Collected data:
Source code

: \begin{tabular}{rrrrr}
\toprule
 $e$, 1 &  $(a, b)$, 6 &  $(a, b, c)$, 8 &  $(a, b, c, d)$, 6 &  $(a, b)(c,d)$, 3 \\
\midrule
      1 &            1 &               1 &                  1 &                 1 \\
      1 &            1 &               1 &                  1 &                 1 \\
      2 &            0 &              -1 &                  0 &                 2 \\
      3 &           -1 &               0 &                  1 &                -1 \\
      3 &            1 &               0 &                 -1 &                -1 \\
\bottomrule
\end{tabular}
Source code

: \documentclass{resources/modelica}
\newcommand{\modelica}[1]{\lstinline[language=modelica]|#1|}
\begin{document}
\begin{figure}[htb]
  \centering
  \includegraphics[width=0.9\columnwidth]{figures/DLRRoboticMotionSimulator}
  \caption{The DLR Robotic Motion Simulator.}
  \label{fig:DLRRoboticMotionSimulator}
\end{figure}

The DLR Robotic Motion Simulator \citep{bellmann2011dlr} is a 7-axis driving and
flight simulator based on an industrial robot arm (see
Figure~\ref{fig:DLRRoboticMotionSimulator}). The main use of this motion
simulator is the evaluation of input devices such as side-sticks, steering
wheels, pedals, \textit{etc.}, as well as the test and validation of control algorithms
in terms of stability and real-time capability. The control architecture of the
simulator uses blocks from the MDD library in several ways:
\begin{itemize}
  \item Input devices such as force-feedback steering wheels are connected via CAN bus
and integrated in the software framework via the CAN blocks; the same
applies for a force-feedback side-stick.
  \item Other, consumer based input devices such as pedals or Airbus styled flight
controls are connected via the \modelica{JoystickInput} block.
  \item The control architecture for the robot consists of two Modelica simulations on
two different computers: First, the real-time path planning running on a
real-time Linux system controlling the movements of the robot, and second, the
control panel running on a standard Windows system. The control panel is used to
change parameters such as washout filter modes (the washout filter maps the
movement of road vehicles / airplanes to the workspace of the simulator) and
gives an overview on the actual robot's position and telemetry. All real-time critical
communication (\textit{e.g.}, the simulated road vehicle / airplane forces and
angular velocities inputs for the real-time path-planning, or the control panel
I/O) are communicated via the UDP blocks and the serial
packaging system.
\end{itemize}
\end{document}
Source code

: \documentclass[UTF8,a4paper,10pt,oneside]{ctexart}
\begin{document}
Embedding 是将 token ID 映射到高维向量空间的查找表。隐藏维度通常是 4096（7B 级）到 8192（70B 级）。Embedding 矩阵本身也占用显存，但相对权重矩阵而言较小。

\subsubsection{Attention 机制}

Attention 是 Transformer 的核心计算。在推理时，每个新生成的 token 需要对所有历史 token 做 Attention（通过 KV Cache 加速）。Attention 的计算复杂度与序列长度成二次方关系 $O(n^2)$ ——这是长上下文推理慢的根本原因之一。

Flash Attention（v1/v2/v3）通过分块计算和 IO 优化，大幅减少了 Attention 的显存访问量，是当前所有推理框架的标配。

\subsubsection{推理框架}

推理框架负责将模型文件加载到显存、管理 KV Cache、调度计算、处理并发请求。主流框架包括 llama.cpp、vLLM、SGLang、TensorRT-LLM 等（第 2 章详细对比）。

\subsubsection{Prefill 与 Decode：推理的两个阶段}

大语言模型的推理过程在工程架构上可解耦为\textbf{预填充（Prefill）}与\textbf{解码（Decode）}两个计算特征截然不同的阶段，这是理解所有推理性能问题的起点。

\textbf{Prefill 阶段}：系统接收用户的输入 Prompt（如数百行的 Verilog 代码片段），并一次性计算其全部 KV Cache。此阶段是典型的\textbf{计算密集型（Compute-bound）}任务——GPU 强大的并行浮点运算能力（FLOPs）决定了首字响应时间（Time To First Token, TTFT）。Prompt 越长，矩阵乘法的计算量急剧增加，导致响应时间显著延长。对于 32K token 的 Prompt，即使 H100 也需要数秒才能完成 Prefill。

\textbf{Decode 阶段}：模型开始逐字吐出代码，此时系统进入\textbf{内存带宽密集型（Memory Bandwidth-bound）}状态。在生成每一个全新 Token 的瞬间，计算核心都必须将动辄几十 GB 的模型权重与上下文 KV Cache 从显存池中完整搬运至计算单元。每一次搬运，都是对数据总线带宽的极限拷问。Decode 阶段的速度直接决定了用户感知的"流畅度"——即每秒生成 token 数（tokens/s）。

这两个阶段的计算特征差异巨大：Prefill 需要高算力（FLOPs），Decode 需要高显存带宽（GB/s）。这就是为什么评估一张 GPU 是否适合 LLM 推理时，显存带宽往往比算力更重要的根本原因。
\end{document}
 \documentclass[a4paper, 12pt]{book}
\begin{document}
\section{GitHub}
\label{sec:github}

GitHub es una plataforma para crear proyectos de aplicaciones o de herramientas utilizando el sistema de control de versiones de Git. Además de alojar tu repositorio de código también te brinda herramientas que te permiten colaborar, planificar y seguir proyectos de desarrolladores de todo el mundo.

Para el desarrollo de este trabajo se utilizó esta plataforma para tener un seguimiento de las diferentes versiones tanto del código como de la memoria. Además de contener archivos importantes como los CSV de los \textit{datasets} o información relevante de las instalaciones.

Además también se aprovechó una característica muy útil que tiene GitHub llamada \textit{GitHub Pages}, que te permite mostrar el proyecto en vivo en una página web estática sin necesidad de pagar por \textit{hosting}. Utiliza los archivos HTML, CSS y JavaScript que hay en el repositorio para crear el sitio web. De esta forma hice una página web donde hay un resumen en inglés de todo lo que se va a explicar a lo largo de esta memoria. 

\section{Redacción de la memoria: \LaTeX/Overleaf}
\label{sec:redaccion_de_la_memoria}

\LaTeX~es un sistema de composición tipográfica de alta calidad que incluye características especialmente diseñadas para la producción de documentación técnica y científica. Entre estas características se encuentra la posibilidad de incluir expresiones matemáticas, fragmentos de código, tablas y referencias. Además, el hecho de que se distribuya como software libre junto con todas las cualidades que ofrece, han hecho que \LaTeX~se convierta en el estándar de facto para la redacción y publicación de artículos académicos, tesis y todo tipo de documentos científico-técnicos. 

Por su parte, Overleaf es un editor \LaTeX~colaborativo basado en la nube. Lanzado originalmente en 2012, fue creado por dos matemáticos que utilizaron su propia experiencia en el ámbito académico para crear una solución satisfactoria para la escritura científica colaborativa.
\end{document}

The task:
A precise copy of all the records is needed.

Result for this task:
Source code

: \begin{tabular}{rrrrr}
\toprule
 $e$, 1 &  $(a, b)$, 6 &  $(a, b, c)$, 8 &  $(a, b, c, d)$, 6 &  $(a, b)(c,d)$, 3 \\
\midrule
      1 &            1 &               1 &                  1 &                 1 \\
      1 &            1 &               1 &                  1 &                 1 \\
      2 &            0 &              -1 &                  0 &                 2 \\
      3 &           -1 &               0 &                  1 &                -1 \\
      3 &            1 &               0 &                 -1 &                -1 \\
\bottomrule
\end{tabular}
Source code

: \documentclass{resources/modelica}
\newcommand{\modelica}[1]{\lstinline[language=modelica]|#1|}
\begin{document}
\begin{figure}[htb]
  \centering
  \includegraphics[width=0.9\columnwidth]{figures/DLRRoboticMotionSimulator}
  \caption{The DLR Robotic Motion Simulator.}
  \label{fig:DLRRoboticMotionSimulator}
\end{figure}

The DLR Robotic Motion Simulator \citep{bellmann2011dlr} is a 7-axis driving and
flight simulator based on an industrial robot arm (see
Figure~\ref{fig:DLRRoboticMotionSimulator}). The main use of this motion
simulator is the evaluation of input devices such as side-sticks, steering
wheels, pedals, \textit{etc.}, as well as the test and validation of control algorithms
in terms of stability and real-time capability. The control architecture of the
simulator uses blocks from the MDD library in several ways:
\begin{itemize}
  \item Input devices such as force-feedback steering wheels are connected via CAN bus
and integrated in the software framework via the CAN blocks; the same
applies for a force-feedback side-stick.
  \item Other, consumer based input devices such as pedals or Airbus styled flight
controls are connected via the \modelica{JoystickInput} block.
  \item The control architecture for the robot consists of two Modelica simulations on
two different computers: First, the real-time path planning running on a
real-time Linux system controlling the movements of the robot, and second, the
control panel running on a standard Windows system. The control panel is used to
change parameters such as washout filter modes (the washout filter maps the
movement of road vehicles / airplanes to the workspace of the simulator) and
gives an overview on the actual robot's position and telemetry. All real-time critical
communication (\textit{e.g.}, the simulated road vehicle / airplane forces and
angular velocities inputs for the real-time path-planning, or the control panel
I/O) are communicated via the UDP blocks and the serial
packaging system.
\end{itemize}
\end{document}
Source code

: \documentclass[UTF8,a4paper,10pt,oneside]{ctexart}
\begin{document}
Embedding 是将 token ID 映射到高维向量空间的查找表。隐藏维度通常是 4096（7B 级）到 8192（70B 级）。Embedding 矩阵本身也占用显存，但相对权重矩阵而言较小。

\subsubsection{Attention 机制}

Attention 是 Transformer 的核心计算。在推理时，每个新生成的 token 需要对所有历史 token 做 Attention（通过 KV Cache 加速）。Attention 的计算复杂度与序列长度成二次方关系 $O(n^2)$ ——这是长上下文推理慢的根本原因之一。

Flash Attention（v1/v2/v3）通过分块计算和 IO 优化，大幅减少了 Attention 的显存访问量，是当前所有推理框架的标配。

\subsubsection{推理框架}

推理框架负责将模型文件加载到显存、管理 KV Cache、调度计算、处理并发请求。主流框架包括 llama.cpp、vLLM、SGLang、TensorRT-LLM 等（第 2 章详细对比）。

\subsubsection{Prefill 与 Decode：推理的两个阶段}

大语言模型的推理过程在工程架构上可解耦为\textbf{预填充（Prefill）}与\textbf{解码（Decode）}两个计算特征截然不同的阶段，这是理解所有推理性能问题的起点。

\textbf{Prefill 阶段}：系统接收用户的输入 Prompt（如数百行的 Verilog 代码片段），并一次性计算其全部 KV Cache。此阶段是典型的\textbf{计算密集型（Compute-bound）}任务——GPU 强大的并行浮点运算能力（FLOPs）决定了首字响应时间（Time To First Token, TTFT）。Prompt 越长，矩阵乘法的计算量急剧增加，导致响应时间显著延长。对于 32K token 的 Prompt，即使 H100 也需要数秒才能完成 Prefill。

\textbf{Decode 阶段}：模型开始逐字吐出代码，此时系统进入\textbf{内存带宽密集型（Memory Bandwidth-bound）}状态。在生成每一个全新 Token 的瞬间，计算核心都必须将动辄几十 GB 的模型权重与上下文 KV Cache 从显存池中完整搬运至计算单元。每一次搬运，都是对数据总线带宽的极限拷问。Decode 阶段的速度直接决定了用户感知的"流畅度"——即每秒生成 token 数（tokens/s）。

这两个阶段的计算特征差异巨大：Prefill 需要高算力（FLOPs），Decode 需要高显存带宽（GB/s）。这就是为什么评估一张 GPU 是否适合 LLM 推理时，显存带宽往往比算力更重要的根本原因。
\end{document}
 \documentclass[a4paper, 12pt]{book}
\begin{document}
\section{GitHub}
\label{sec:github}

GitHub es una plataforma para crear proyectos de aplicaciones o de herramientas utilizando el sistema de control de versiones de Git. Además de alojar tu repositorio de código también te brinda herramientas que te permiten colaborar, planificar y seguir proyectos de desarrolladores de todo el mundo.

Para el desarrollo de este trabajo se utilizó esta plataforma para tener un seguimiento de las diferentes versiones tanto del código como de la memoria. Además de contener archivos importantes como los CSV de los \textit{datasets} o información relevante de las instalaciones.

Además también se aprovechó una característica muy útil que tiene GitHub llamada \textit{GitHub Pages}, que te permite mostrar el proyecto en vivo en una página web estática sin necesidad de pagar por \textit{hosting}. Utiliza los archivos HTML, CSS y JavaScript que hay en el repositorio para crear el sitio web. De esta forma hice una página web donde hay un resumen en inglés de todo lo que se va a explicar a lo largo de esta memoria. 

\section{Redacción de la memoria: \LaTeX/Overleaf}
\label{sec:redaccion_de_la_memoria}

\LaTeX~es un sistema de composición tipográfica de alta calidad que incluye características especialmente diseñadas para la producción de documentación técnica y científica. Entre estas características se encuentra la posibilidad de incluir expresiones matemáticas, fragmentos de código, tablas y referencias. Además, el hecho de que se distribuya como software libre junto con todas las cualidades que ofrece, han hecho que \LaTeX~se convierta en el estándar de facto para la redacción y publicación de artículos académicos, tesis y todo tipo de documentos científico-técnicos. 

Por su parte, Overleaf es un editor \LaTeX~colaborativo basado en la nube. Lanzado originalmente en 2012, fue creado por dos matemáticos que utilizaron su propia experiencia en el ámbito académico para crear una solución satisfactoria para la escritura científica colaborativa.
\end{document}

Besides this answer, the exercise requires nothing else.